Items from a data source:
□ □ □ □
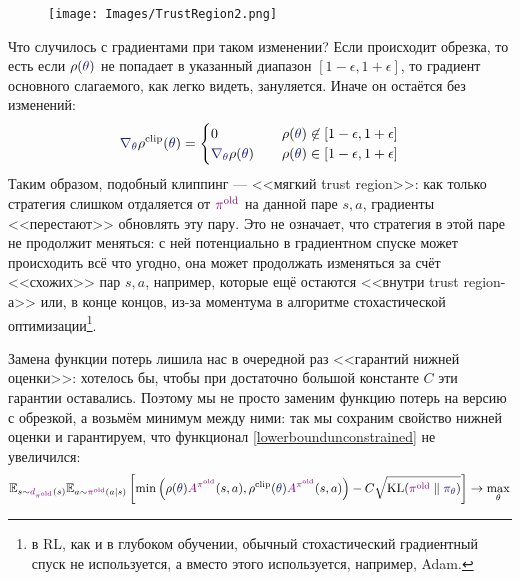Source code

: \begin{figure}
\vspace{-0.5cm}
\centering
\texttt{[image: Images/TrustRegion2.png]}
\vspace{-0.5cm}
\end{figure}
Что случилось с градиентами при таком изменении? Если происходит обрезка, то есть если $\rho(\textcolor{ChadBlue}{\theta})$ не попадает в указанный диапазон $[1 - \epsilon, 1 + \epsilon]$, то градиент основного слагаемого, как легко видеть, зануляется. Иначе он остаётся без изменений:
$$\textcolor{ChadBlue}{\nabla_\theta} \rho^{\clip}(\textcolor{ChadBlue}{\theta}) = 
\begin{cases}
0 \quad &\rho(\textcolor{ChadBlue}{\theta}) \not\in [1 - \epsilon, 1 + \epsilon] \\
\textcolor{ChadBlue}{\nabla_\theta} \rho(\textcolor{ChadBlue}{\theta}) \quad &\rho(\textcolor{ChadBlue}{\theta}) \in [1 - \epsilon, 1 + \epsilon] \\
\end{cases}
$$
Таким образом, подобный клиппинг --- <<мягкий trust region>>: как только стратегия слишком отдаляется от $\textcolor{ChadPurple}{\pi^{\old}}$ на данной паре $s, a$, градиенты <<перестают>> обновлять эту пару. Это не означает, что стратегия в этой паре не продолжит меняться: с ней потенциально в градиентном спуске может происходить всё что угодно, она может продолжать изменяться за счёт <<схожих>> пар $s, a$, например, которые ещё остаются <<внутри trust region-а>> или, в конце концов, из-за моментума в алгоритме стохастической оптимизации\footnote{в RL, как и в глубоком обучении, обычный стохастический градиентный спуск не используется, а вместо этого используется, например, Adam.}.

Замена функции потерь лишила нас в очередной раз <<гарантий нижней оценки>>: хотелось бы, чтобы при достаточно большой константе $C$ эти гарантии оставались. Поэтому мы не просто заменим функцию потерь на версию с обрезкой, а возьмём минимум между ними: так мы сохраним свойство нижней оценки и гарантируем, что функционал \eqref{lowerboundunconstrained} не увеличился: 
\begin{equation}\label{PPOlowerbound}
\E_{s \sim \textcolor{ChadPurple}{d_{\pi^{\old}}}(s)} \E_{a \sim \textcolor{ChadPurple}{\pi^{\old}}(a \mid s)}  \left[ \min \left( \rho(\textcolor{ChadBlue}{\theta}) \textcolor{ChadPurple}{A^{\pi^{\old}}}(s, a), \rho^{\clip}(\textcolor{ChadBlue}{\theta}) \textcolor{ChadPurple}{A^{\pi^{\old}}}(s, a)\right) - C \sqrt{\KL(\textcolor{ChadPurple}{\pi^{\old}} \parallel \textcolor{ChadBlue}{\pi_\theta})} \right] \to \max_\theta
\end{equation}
□ □ □ □
Task directions:
Restate the records above in full and word for word, but do not carry over any pictures.

Task answer:
Source code

: \begin{figure}
\vspace{-0.5cm}
\centering
\texttt{[image: Images/TrustRegion2.png]}
\vspace{-0.5cm}
\end{figure}
Что случилось с градиентами при таком изменении? Если происходит обрезка, то есть если $\rho(\textcolor{ChadBlue}{\theta})$ не попадает в указанный диапазон $[1 - \epsilon, 1 + \epsilon]$, то градиент основного слагаемого, как легко видеть, зануляется. Иначе он остаётся без изменений:
$$\textcolor{ChadBlue}{\nabla_\theta} \rho^{\clip}(\textcolor{ChadBlue}{\theta}) = 
\begin{cases}
0 \quad &\rho(\textcolor{ChadBlue}{\theta}) \not\in [1 - \epsilon, 1 + \epsilon] \\
\textcolor{ChadBlue}{\nabla_\theta} \rho(\textcolor{ChadBlue}{\theta}) \quad &\rho(\textcolor{ChadBlue}{\theta}) \in [1 - \epsilon, 1 + \epsilon] \\
\end{cases}
$$
Таким образом, подобный клиппинг --- <<мягкий trust region>>: как только стратегия слишком отдаляется от $\textcolor{ChadPurple}{\pi^{\old}}$ на данной паре $s, a$, градиенты <<перестают>> обновлять эту пару. Это не означает, что стратегия в этой паре не продолжит меняться: с ней потенциально в градиентном спуске может происходить всё что угодно, она может продолжать изменяться за счёт <<схожих>> пар $s, a$, например, которые ещё остаются <<внутри trust region-а>> или, в конце концов, из-за моментума в алгоритме стохастической оптимизации\footnote{в RL, как и в глубоком обучении, обычный стохастический градиентный спуск не используется, а вместо этого используется, например, Adam.}.

Замена функции потерь лишила нас в очередной раз <<гарантий нижней оценки>>: хотелось бы, чтобы при достаточно большой константе $C$ эти гарантии оставались. Поэтому мы не просто заменим функцию потерь на версию с обрезкой, а возьмём минимум между ними: так мы сохраним свойство нижней оценки и гарантируем, что функционал \eqref{lowerboundunconstrained} не увеличился: 
\begin{equation}\label{PPOlowerbound}
\E_{s \sim \textcolor{ChadPurple}{d_{\pi^{\old}}}(s)} \E_{a \sim \textcolor{ChadPurple}{\pi^{\old}}(a \mid s)}  \left[ \min \left( \rho(\textcolor{ChadBlue}{\theta}) \textcolor{ChadPurple}{A^{\pi^{\old}}}(s, a), \rho^{\clip}(\textcolor{ChadBlue}{\theta}) \textcolor{ChadPurple}{A^{\pi^{\old}}}(s, a)\right) - C \sqrt{\KL(\textcolor{ChadPurple}{\pi^{\old}} \parallel \textcolor{ChadBlue}{\pi_\theta})} \right] \to \max_\theta
\end{equation}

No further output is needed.